[Data items]
○ ○ ○

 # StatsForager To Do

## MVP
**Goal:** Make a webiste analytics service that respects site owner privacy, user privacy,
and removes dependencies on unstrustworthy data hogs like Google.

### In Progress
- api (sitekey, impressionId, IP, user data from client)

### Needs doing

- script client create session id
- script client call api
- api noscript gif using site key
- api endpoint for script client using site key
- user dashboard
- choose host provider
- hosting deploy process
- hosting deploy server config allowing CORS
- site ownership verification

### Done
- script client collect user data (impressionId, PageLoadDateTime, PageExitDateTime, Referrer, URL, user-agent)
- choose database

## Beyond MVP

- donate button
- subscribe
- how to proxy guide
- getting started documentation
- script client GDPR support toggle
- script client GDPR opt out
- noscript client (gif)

○ ○ ○

▶ PROBLEM TO SOLVE
Lines in the data that hold "using" must be located and copied.

▶ ANSWER BOX
- api noscript gif using site key
- api endpoint for script client using site key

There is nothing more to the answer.